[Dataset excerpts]

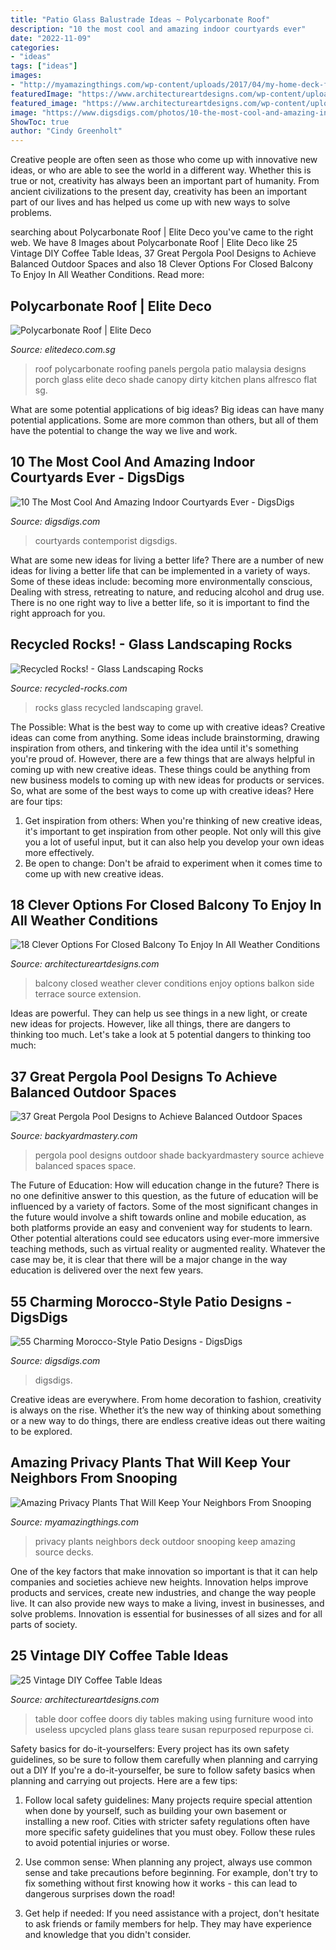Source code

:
 ```yaml
---
title: "Patio Glass Balustrade Ideas ~ Polycarbonate Roof"
description: "10 the most cool and amazing indoor courtyards ever"
date: "2022-11-09"
categories:
- "ideas"
tags: ["ideas"]
images:
- "http://myamazingthings.com/wp-content/uploads/2017/04/my-home-deck-featuring-my-beaqutiful-green-wall-installed-for-privacy-decks-outdoor-living.1.jpg"
featuredImage: "https://www.architectureartdesigns.com/wp-content/uploads/2014/01/2241.jpg"
featured_image: "https://www.architectureartdesigns.com/wp-content/uploads/2014/01/2241.jpg"
image: "https://www.digsdigs.com/photos/10-the-most-cool-and-amazing-indoor-courtyards-ever5.jpg"
ShowToc: true
author: "Cindy Greenholt"
---
```



Creative people are often seen as those who come up with innovative new ideas, or who are able to see the world in a different way. Whether this is true or not, creativity has always been an important part of humanity. From ancient civilizations to the present day, creativity has been an important part of our lives and has helped us come up with new ways to solve problems.

	

		
searching about Polycarbonate Roof | Elite Deco you've came to the right web. We have 8 Images about Polycarbonate Roof | Elite Deco like 25 Vintage DIY Coffee Table Ideas, 37 Great Pergola Pool Designs to Achieve Balanced Outdoor Spaces and also 18 Clever Options For Closed Balcony To Enjoy In All Weather Conditions. Read more:
		
    
## Polycarbonate Roof | Elite Deco

<img loading=lazy src="http://www.elitedeco.com.sg/wp-content/uploads/2013/09/Polycarbonate-1-700x937.jpg" onerror="this.onerror=null;this.src='https://tse2.mm.bing.net/th?id=OIP.qlvCAyPk07wl9usTJ0SM5QHaJ6&amp;pid=15.1';" alt="Polycarbonate Roof | Elite Deco">

_Source: elitedeco.com.sg_

>roof polycarbonate roofing panels pergola patio malaysia designs porch glass elite deco shade canopy dirty kitchen plans alfresco flat sg. 

	

What are some potential applications of big ideas?
Big ideas can have many potential applications. Some are more common than others, but all of them have the potential to change the way we live and work.

    
## 10 The Most Cool And Amazing Indoor Courtyards Ever - DigsDigs

<img loading=lazy src="https://www.digsdigs.com/photos/10-the-most-cool-and-amazing-indoor-courtyards-ever5.jpg" onerror="this.onerror=null;this.src='https://tse1.mm.bing.net/th?id=OIP.wyoVBaQL7ApUvk89kGThmQHaLC&amp;pid=15.1';" alt="10 The Most Cool And Amazing Indoor Courtyards Ever - DigsDigs">

_Source: digsdigs.com_

>courtyards contemporist digsdigs. 

	

What are some new ideas for living a better life?
There are a number of new ideas for living a better life that can be implemented in a variety of ways. Some of these ideas include: becoming more environmentally conscious, Dealing with stress, retreating to nature, and reducing alcohol and drug use. There is no one right way to live a better life, so it is important to find the right approach for you.

    
## Recycled Rocks! - Glass Landscaping Rocks

<img loading=lazy src="http://www.recycled-rocks.com/v/album/slides/24.jpg" onerror="this.onerror=null;this.src='https://tse1.mm.bing.net/th?id=OIP.FDsTxcsJQOZmZeBQqMxGggHaLI&amp;pid=15.1';" alt="Recycled Rocks! - Glass Landscaping Rocks">

_Source: recycled-rocks.com_

>rocks glass recycled landscaping gravel. 

	

The Possible: What is the best way to come up with creative ideas?
Creative ideas can come from anything. Some ideas include brainstorming, drawing inspiration from others, and tinkering with the idea until it's something you're proud of. However, there are a few things that are always helpful in coming up with new creative ideas. These things could be anything from new business models to coming up with new ideas for products or services. So, what are some of the best ways to come up with creative ideas? Here are four tips: 
1) Get inspiration from others: When you're thinking of new creative ideas, it's important to get inspiration from other people. Not only will this give you a lot of useful input, but it can also help you develop your own ideas more effectively. 
2) Be open to change: Don't be afraid to experiment when it comes time to come up with new creative ideas.

    
## 18 Clever Options For Closed Balcony To Enjoy In All Weather Conditions

<img loading=lazy src="http://www.architectureartdesigns.com/wp-content/uploads/2016/09/8-5.jpg" onerror="this.onerror=null;this.src='https://tse1.mm.bing.net/th?id=OIP.hDjJQzsvZp4IjgtrEzvbNQHaJ3&amp;pid=15.1';" alt="18 Clever Options For Closed Balcony To Enjoy In All Weather Conditions">

_Source: architectureartdesigns.com_

>balcony closed weather clever conditions enjoy options balkon side terrace source extension. 

	

Ideas are powerful. They can help us see things in a new light, or create new ideas for projects. However, like all things, there are dangers to thinking too much. Let's take a look at 5 potential dangers to thinking too much:

    
## 37 Great Pergola Pool Designs To Achieve Balanced Outdoor Spaces

<img loading=lazy src="https://backyardmastery.com/wp-content/uploads/2017/11/18-pergola-pool-designs.jpg" onerror="this.onerror=null;this.src='https://tse3.mm.bing.net/th?id=OIP.8j8IvbXs52Fz5m_9v6FaYgAAAA&amp;pid=15.1';" alt="37 Great Pergola Pool Designs to Achieve Balanced Outdoor Spaces">

_Source: backyardmastery.com_

>pergola pool designs outdoor shade backyardmastery source achieve balanced spaces space. 

	

The Future of Education: How will education change in the future?
There is no one definitive answer to this question, as the future of education will be influenced by a variety of factors. Some of the most significant changes in the future would involve a shift towards online and mobile education, as both platforms provide an easy and convenient way for students to learn. Other potential alterations could see educators using ever-more immersive teaching methods, such as virtual reality or augmented reality. Whatever the case may be, it is clear that there will be a major change in the way education is delivered over the next few years.

    
## 55 Charming Morocco-Style Patio Designs - DigsDigs

<img loading=lazy src="https://www.digsdigs.com/photos/charming-morocco-style-patio-designs-56-554x831.jpg" onerror="this.onerror=null;this.src='https://tse2.mm.bing.net/th?id=OIP.T2MrGr6ZA_e2kc9fDnpKfQHaLH&amp;pid=15.1';" alt="55 Charming Morocco-Style Patio Designs - DigsDigs">

_Source: digsdigs.com_

>digsdigs. 

	

Creative ideas are everywhere. From home decoration to fashion, creativity is always on the rise. Whether it’s the new way of thinking about something or a new way to do things, there are endless creative ideas out there waiting to be explored.

    
## Amazing Privacy Plants That Will Keep Your Neighbors From Snooping

<img loading=lazy src="http://myamazingthings.com/wp-content/uploads/2017/04/my-home-deck-featuring-my-beaqutiful-green-wall-installed-for-privacy-decks-outdoor-living.1.jpg" onerror="this.onerror=null;this.src='https://tse2.mm.bing.net/th?id=OIP.n8gmtxRyJoJF-85UL8K44QHaKx&amp;pid=15.1';" alt="Amazing Privacy Plants That Will Keep Your Neighbors From Snooping">

_Source: myamazingthings.com_

>privacy plants neighbors deck outdoor snooping keep amazing source decks. 

	

One of the key factors that make innovation so important is that it can help companies and societies achieve new heights. Innovation helps improve products and services, create new industries, and change the way people live. It can also provide new ways to make a living, invest in businesses, and solve problems. Innovation is essential for businesses of all sizes and for all parts of society.

    
## 25 Vintage DIY Coffee Table Ideas

<img loading=lazy src="https://www.architectureartdesigns.com/wp-content/uploads/2014/01/2241.jpg" onerror="this.onerror=null;this.src='https://tse2.mm.bing.net/th?id=OIP.Tnwfo1PMh76llenZGcE-wgHaJ3&amp;pid=15.1';" alt="25 Vintage DIY Coffee Table Ideas">

_Source: architectureartdesigns.com_

>table door coffee doors diy tables making using furniture wood into useless upcycled plans glass teare susan repurposed repurpose ci. 

	

Safety basics for do-it-yourselfers: Every project has its own safety guidelines, so be sure to follow them carefully when planning and carrying out a DIY
If you're a do-it-yourselfer, be sure to follow safety basics when planning and carrying out projects. Here are a few tips:
1. Follow local safety guidelines: Many projects require special attention when done by yourself, such as building your own basement or installing a new roof. Cities with stricter safety regulations often have more specific safety guidelines that you must obey. Follow these rules to avoid potential injuries or worse.

2. Use common sense: When planning any project, always use common sense and take precautions before beginning. For example, don't try to fix something without first knowing how it works - this can lead to dangerous surprises down the road!

3. Get help if needed: If you need assistance with a project, don't hesitate to ask friends or family members for help. They may have experience and knowledge that you didn't consider.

> What is needed
Scan the lines above for "## 10 The Most" and for "## 18 Clever". Repeat exactly the line holding each of them and every line in between.

> Answer space
## 10 The Most Cool And Amazing Indoor Courtyards Ever - DigsDigs

<img loading=lazy src="https://www.digsdigs.com/photos/10-the-most-cool-and-amazing-indoor-courtyards-ever5.jpg" onerror="this.onerror=null;this.src='https://tse1.mm.bing.net/th?id=OIP.wyoVBaQL7ApUvk89kGThmQHaLC&amp;pid=15.1';" alt="10 The Most Cool And Amazing Indoor Courtyards Ever - DigsDigs">

_Source: digsdigs.com_

>courtyards contemporist digsdigs. 

	

What are some new ideas for living a better life?
There are a number of new ideas for living a better life that can be implemented in a variety of ways. Some of these ideas include: becoming more environmentally conscious, Dealing with stress, retreating to nature, and reducing alcohol and drug use. There is no one right way to live a better life, so it is important to find the right approach for you.

    
## Recycled Rocks! - Glass Landscaping Rocks

<img loading=lazy src="http://www.recycled-rocks.com/v/album/slides/24.jpg" onerror="this.onerror=null;this.src='https://tse1.mm.bing.net/th?id=OIP.FDsTxcsJQOZmZeBQqMxGggHaLI&amp;pid=15.1';" alt="Recycled Rocks! - Glass Landscaping Rocks">

_Source: recycled-rocks.com_

>rocks glass recycled landscaping gravel. 

	

The Possible: What is the best way to come up with creative ideas?
Creative ideas can come from anything. Some ideas include brainstorming, drawing inspiration from others, and tinkering with the idea until it's something you're proud of. However, there are a few things that are always helpful in coming up with new creative ideas. These things could be anything from new business models to coming up with new ideas for products or services. So, what are some of the best ways to come up with creative ideas? Here are four tips: 
1) Get inspiration from others: When you're thinking of new creative ideas, it's important to get inspiration from other people. Not only will this give you a lot of useful input, but it can also help you develop your own ideas more effectively. 
2) Be open to change: Don't be afraid to experiment when it comes time to come up with new creative ideas.

    
## 18 Clever Options For Closed Balcony To Enjoy In All Weather Conditions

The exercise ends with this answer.